So the derivation is just simply $(R \mathcal{C}^{t-1} + g) - \boldsymbol{\mu}_{\theta}(R\mathcal{C}^t + g, \mathcal{G}, t) = R(\mathcal{C}^{t-1}-\boldsymbol{\mu}\theta)$.

Frankie123421 commented 2 years ago

Thanks for your response. Overall I see $\mathcal{C}^{t-1}$ is indeed in CoM-free system. Actually what I concerned about above is that, for example, considering $\mathcal{C}^T$ and $\mathcal{C}^{T-1}$, we've sample $\mathcal{C}^T$ from isotropic Gaussian and move it to CoM-free system, and could the next step $\mathcal{C}^{T-1}$ be naturally ensured to be in CoM-free system by the Markov transition kernel without any other operation?
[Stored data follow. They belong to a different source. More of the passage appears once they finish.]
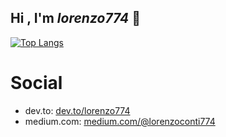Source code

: ## Hi , I'm <i>lorenzo774</i> 👋

[![Top Langs](https://github-readme-stats.vercel.app/api?username=lorenzo774&layout=compact&exclude_repo=olcEngineTest&theme=merko)](https://github.com/anuraghazra/github-readme-stats)

# Social
- dev.to: [dev.to/lorenzo774](https://dev.to/lorenzo774)
- medium.com: [medium.com/@lorenzoconti774](https://medium.com/@lorenzoconti774)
Now to my understanding (and with the help of your answer) it could not and this is actually achieved by sampling $\mathcal{C}^{T-1}$ from $p(\mathcal{C}^{T-1}|\mathcal{C}^T)$ and then move it to CoM-free system. (?)
How could I mathematically prove that CoM-free system is translationally-invariant?
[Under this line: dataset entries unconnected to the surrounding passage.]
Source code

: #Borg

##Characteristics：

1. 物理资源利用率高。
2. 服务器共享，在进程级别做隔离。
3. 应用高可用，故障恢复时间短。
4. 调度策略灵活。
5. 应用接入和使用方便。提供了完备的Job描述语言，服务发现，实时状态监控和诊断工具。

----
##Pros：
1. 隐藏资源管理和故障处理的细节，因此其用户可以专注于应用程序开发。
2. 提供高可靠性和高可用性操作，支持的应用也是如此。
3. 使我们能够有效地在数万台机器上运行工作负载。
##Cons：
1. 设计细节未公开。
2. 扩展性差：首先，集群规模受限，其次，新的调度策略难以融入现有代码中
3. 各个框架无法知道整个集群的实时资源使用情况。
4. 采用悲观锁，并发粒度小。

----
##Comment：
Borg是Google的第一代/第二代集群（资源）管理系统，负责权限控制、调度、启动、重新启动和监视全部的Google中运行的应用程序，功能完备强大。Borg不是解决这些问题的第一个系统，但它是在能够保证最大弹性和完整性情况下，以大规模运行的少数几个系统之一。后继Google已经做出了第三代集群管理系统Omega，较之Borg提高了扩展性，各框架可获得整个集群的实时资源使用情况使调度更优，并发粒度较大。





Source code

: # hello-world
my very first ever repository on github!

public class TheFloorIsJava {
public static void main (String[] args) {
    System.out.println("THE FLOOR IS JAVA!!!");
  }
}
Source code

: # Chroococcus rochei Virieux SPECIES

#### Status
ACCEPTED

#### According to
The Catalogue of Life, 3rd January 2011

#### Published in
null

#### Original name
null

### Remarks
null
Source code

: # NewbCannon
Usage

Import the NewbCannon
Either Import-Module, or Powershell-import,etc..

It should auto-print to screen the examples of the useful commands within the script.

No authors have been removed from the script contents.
Could the proof of $R \mathbf{x}^{l+1}, \mathbf{h}^{l+1}=\operatorname{GFN}\left(R \mathbf{x}^l, R \mathcal{C}+g, \mathbf{h}^l\right)$ be simplified by ignoring the term "+g", if we consider that $\mathcal{C}$ is in CoM-free system as the paper? (though the proof is correct.)
For any $y \in U$, I don't understand how to obtain $p(y) = \hat{p}(y)$ by $||y||_2^2=||Q y||_2^2$(1) even if I've seen your answer to the same question in openreview. (You said that $p(y) = \hat{p}(Qy) = \hat{p}(y)$(2), I doubt that maybe it's $p(y) = {p}(Qy)$, but overall I still don't know the connection between (1) and (2).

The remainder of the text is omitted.